The Alliance Should Play a Political Role Commensurate with its Military Importance

Berlin Speech by NATO Secretary General, Jaap de Hoop Scheffer at the NATO Review conference. Berlin, Germany, October 6, 2004. Source: NATO.

Ladies and Gentlemen,

Once again, Christoph Bertram has drafted an excellent paper on the problems and challenges facing NATO. As always, it raises some existential questions – as always, therefore, it contains a good deal of gloom. But Christoph is not a Cassandra. He may come across as such on occasion, for example when he predicted ten years ago that NATO might not even reach the end of the decade. Now that was clearly too gloomy!

On balance, however, I get the impression that he uses gloomy predictions not as an end in themselves, but as a tool – a tool to sharpen our focus, a tool to help us make up our own minds about what kind of Alliance we want, a tool to assist us in making the right decisions. In short, he uses his thoughts to provoke us into coming up with our own. And he succeeds.

Tonight, in my brief remarks, I want to address some of the issues that are raised in the paper. There is certainly a lot of relevance in the central premise – the premise that some nations or governments currently do not view NATO as being as central to their security as it used to be, and that it was not just the Iraq controversy that created this situation. There is more to it, so let’s have a closer look. But before doing so, let’s first put things into perspective by highlighting some of our recent achievements.

So what have we achieved? I would highlight just three points:

  • First, we have a new consensus that NATO operations are no longer confined to Europe.

Everyone here in this room who remembers the debates on the 1999 Strategic Concept will also remember the discussion on NATO’s geographical reach. At the time, we dodged this question by referring to the “Euro-Atlantic region”. Today, NATO troops are in Afghanistan and we are preparing our training mission in Iraq. Not so long ago the UN approached us with the question whether NATO could be of assistance to a possible African Union-mission in Darfur. All of this is a sea change in the way we think about – and potentially use – this Alliance. NATO is no longer seen as a purely “euro-centric” instrument. And this holds tremendous potential for the future of this Alliance.

  • Second, we have accepted the need for new capabilities in order to be able to conduct our new missions.

Of course, we have to accelerate that transformation, but the key point here is that all our nations have understood that maintaining forces only for national, territorial defence is a waste of time, effort and resources. And that, in itself, is major progress already.

  • The third achievement that I would highlight is the acceptance of an EU security role as a legitimate part of a new transatlantic security consensus.

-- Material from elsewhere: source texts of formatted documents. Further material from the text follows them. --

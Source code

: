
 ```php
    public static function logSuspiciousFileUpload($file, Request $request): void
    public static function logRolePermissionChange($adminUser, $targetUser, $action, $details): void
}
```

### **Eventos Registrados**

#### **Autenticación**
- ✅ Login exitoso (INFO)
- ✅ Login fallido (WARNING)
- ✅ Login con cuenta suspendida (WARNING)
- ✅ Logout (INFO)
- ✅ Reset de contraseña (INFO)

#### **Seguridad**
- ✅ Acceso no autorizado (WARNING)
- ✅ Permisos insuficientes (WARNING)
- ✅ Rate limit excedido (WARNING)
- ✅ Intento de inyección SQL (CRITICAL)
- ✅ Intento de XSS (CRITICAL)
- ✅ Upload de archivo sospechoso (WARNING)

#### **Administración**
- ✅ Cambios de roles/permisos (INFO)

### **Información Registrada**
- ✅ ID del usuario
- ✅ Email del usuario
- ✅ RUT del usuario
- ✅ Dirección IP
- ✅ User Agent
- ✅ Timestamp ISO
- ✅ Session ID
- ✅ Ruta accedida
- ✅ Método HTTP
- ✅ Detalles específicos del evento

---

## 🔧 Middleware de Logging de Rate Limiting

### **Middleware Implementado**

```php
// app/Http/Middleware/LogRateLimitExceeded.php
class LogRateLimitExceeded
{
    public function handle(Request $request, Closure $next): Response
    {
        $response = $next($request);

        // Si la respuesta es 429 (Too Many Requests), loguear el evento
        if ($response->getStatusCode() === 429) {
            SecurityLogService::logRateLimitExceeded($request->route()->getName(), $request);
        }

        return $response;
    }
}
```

In his paper, Christoph casts doubt on that very point, by arguing that NATO should not try to constrain the EU. I don’t think that NATO is guilty of that sin in the first place. In my view, the institutional haggling Christoph refers to does not reflect a fundamental doubt about the legitimacy of the EU as a security actor. We are working on a strategic and pragmatic partnership – not as fast as I would like, but steadily.

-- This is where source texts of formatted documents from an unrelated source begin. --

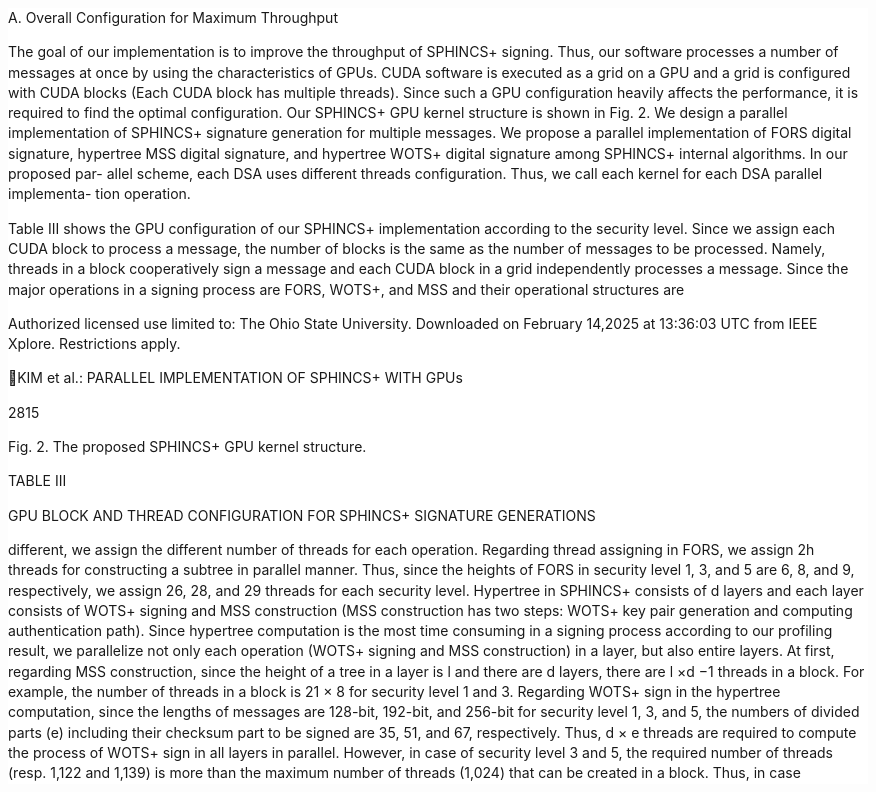 A. Overall Configuration for Maximum Throughput

The goal of our implementation is to improve the throughput
of SPHINCS+ signing. Thus, our software processes a number
of messages at once by using the characteristics of GPUs.
CUDA software is executed as a grid on a GPU and a grid
is configured with CUDA blocks (Each CUDA block has
multiple threads). Since such a GPU configuration heavily
affects the performance, it is required to find the optimal
configuration. Our SPHINCS+ GPU kernel structure is shown
in Fig. 2. We design a parallel implementation of SPHINCS+
signature generation for multiple messages. We propose a
parallel implementation of FORS digital signature, hypertree
MSS digital signature, and hypertree WOTS+ digital signature
among SPHINCS+ internal algorithms. In our proposed par-
allel scheme, each DSA uses different threads configuration.
Thus, we call each kernel for each DSA parallel implementa-
tion operation.

Table III shows the GPU configuration of our SPHINCS+
implementation according to the security level. Since we
assign each CUDA block to process a message, the number of
blocks is the same as the number of messages to be processed.
Namely,
threads in a block cooperatively sign a message
and each CUDA block in a grid independently processes a
message. Since the major operations in a signing process are
FORS, WOTS+, and MSS and their operational structures are

Authorized licensed use limited to: The Ohio State University. Downloaded on February 14,2025 at 13:36:03 UTC from IEEE Xplore.  Restrictions apply.

KIM et al.: PARALLEL IMPLEMENTATION OF SPHINCS+ WITH GPUs

2815

Fig. 2. The proposed SPHINCS+ GPU kernel structure.

TABLE III

GPU BLOCK AND THREAD CONFIGURATION FOR
SPHINCS+ SIGNATURE GENERATIONS

different, we assign the different number of threads for each
operation. Regarding thread assigning in FORS, we assign 2h
threads for constructing a subtree in parallel manner. Thus,
since the heights of FORS in security level 1, 3, and 5 are 6,
8, and 9, respectively, we assign 26, 28, and 29 threads for
each security level. Hypertree in SPHINCS+ consists of d
layers and each layer consists of WOTS+ signing and MSS
construction (MSS construction has two steps: WOTS+ key
pair generation and computing authentication path). Since
hypertree computation is the most time consuming in a signing
process according to our profiling result, we parallelize not
only each operation (WOTS+ signing and MSS construction)
in a layer, but also entire layers. At first, regarding MSS
construction, since the height of a tree in a layer is l and there
are d layers, there are l ×d −1 threads in a block. For example,
the number of threads in a block is 21 × 8 for security level
1 and 3. Regarding WOTS+ sign in the hypertree computation,
since the lengths of messages are 128-bit, 192-bit, and 256-bit
for security level 1, 3, and 5, the numbers of divided parts (e)
including their checksum part to be signed are 35, 51, and
67, respectively. Thus, d × e threads are required to compute
the process of WOTS+ sign in all layers in parallel. However,
in case of security level 3 and 5, the required number of threads
(resp. 1,122 and 1,139) is more than the maximum number of
threads (1,024) that can be created in a block. Thus, in case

All these achievements are tangible and real. They should give ample reason to be optimistic about NATO’s future. Why, then, do some argue that something is amiss? I’ll try to give the answer in one sentence: there is not enough political debate in NATO. Not on the major challenges to our security and not on the operations we decide to undertake.

Now, one might say that acting, after all, is more important than talking. Fair enough. But it is the talking, the political consensus, the consultations, that underpin our political stance and, if appropriate, subsequent operational decisions with the weight, the credibility, and the cohesion they need to have.

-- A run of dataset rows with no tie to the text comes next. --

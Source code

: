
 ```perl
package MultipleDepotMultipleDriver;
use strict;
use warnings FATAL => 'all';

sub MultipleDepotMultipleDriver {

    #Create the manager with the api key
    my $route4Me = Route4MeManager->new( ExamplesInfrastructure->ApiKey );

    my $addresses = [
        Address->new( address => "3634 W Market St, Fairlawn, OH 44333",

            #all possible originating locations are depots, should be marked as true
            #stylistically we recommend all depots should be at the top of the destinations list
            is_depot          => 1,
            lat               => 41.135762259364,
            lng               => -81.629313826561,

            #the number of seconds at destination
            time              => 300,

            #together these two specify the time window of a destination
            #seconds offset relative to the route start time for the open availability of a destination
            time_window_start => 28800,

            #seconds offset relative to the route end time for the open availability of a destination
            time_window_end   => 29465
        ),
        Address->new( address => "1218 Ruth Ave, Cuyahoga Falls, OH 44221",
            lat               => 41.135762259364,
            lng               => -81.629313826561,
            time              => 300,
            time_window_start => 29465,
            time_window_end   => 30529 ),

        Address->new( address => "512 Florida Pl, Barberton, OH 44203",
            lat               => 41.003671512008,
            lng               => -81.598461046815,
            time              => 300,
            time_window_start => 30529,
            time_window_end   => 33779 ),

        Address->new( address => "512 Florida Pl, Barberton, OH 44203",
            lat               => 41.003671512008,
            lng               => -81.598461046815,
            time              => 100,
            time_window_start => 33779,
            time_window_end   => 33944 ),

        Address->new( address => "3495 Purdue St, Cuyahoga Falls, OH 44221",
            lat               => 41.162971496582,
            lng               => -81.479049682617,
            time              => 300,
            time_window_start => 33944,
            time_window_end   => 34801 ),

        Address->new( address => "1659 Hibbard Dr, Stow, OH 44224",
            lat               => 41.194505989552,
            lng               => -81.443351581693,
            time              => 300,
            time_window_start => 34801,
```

What I have in mind is that the Alliance should as matter of course and by its very nature be the place where Allies discuss fundamental security matters, not just or only in view of reaching a consensus or making a decision, but in order to exchange their views and to create understanding for the various points of view even if the result is sometimes to agree to disagree. In other words, to be the natural forum for the transatlantic security dialogue.

We definitely under-used NATO in this respect last year with regard to Iraq before the things came to a climax. The agenda of the weekly NAC meetings only featured routine items. It was a bit like the famous diary entry of Louis XVI on the day the Bastille was stormed. It read: ’Aujourd’hui rien’. If Iraq was discussed at all it was under ‘Any Other Business’.

The members of the Alliance share the same values and agree on the need to project stability and to address the challenges to our security wherever and whenever they arise. But there are, quite understandably, often differing views on how to achieve our objectives. Therefore there is never an automaticity, an Article 5-like reflex, when it comes to undertaking new operations. The case for each and every operation has to be made – and convincingly – if we are to engage with the full political weight and corresponding capabilities of the Alliance.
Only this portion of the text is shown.